Gold Price: Is $3,000 Next?

Gold Price: Is $3,000 Next?

Are Gold Prices Going Up?

Gold prices are likely to continue their upward journey as investors know that the gold price has broken significant resistance. This resistance level, formed in 2011, reached an all-time high at $1921. As of today, the gold price is trading at $1943 and has reached as far as $1981. The gold price is up nearly 28% YTD. 

Longest Winning Streak 

Gold prices have recorded the longest monthly winning streak since 2012. The gold chart below shows that the gold price has recorded four consecutive months of gains. We have not seen this kind of momentum since 2012. 

How High Can Gold Go?

Gold investors know that gold price has strong momentum. For them, the current rally is only the beginning. With a global dovish monetary policy and the central bank running their money printing machine at full pace, investors hope that the gold price will continue its rally until it touches $3,000 an ounce. 

From the outset, this may seem bizarre, but with a loose monetary policy in place and a significant stock market crash hiding behind closed doors, the gold price will likely continue its run. 

The Federal Reserve concludes its monetary policy meeting on Wednesday. It is widely anticipated that the Fed will maintain its dovish monetary policy tone, meaning that interest rates will likely remain at current levels for an extended time. 

 In addition, there are strong expectations that the Fed will conclude their meeting on a dovish note. This may bring more weakness in the dollar price index, which could be more favorable for the gold price. 

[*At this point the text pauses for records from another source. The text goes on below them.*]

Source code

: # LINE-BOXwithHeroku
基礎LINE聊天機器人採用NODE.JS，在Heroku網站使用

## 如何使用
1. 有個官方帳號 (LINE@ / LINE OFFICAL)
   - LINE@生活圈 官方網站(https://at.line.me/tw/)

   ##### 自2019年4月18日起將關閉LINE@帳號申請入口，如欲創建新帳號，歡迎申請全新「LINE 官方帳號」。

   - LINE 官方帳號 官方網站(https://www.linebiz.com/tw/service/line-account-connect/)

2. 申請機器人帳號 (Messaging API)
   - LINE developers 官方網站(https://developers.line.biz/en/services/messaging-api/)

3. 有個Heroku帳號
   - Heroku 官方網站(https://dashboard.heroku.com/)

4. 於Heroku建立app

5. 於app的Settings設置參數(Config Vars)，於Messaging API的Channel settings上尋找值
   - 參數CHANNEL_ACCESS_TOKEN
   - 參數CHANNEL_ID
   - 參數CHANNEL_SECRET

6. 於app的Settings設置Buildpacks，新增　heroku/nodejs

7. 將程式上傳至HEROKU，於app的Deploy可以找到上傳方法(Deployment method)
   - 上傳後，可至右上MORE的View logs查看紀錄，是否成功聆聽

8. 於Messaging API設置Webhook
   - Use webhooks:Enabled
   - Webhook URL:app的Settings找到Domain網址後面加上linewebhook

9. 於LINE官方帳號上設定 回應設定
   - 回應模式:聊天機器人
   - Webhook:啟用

What Is Driving Gold Prices Higher?

Moving away from the Federal Reserve, gold prices have been supported due to the rising geopolitical tensions between the U.S. and China. These tensions could continue to escalate if China doesn’t honor its phase-

one trade agreement that hasn’t come in the spotlight yet. 

China bought only 23% of the total purchase target of goods from the U.S. during the first half of this year. If Beijing doesn’t pick up it’s buying in the second half; the phase one trade deal agreement is likely to upset Donald Trump.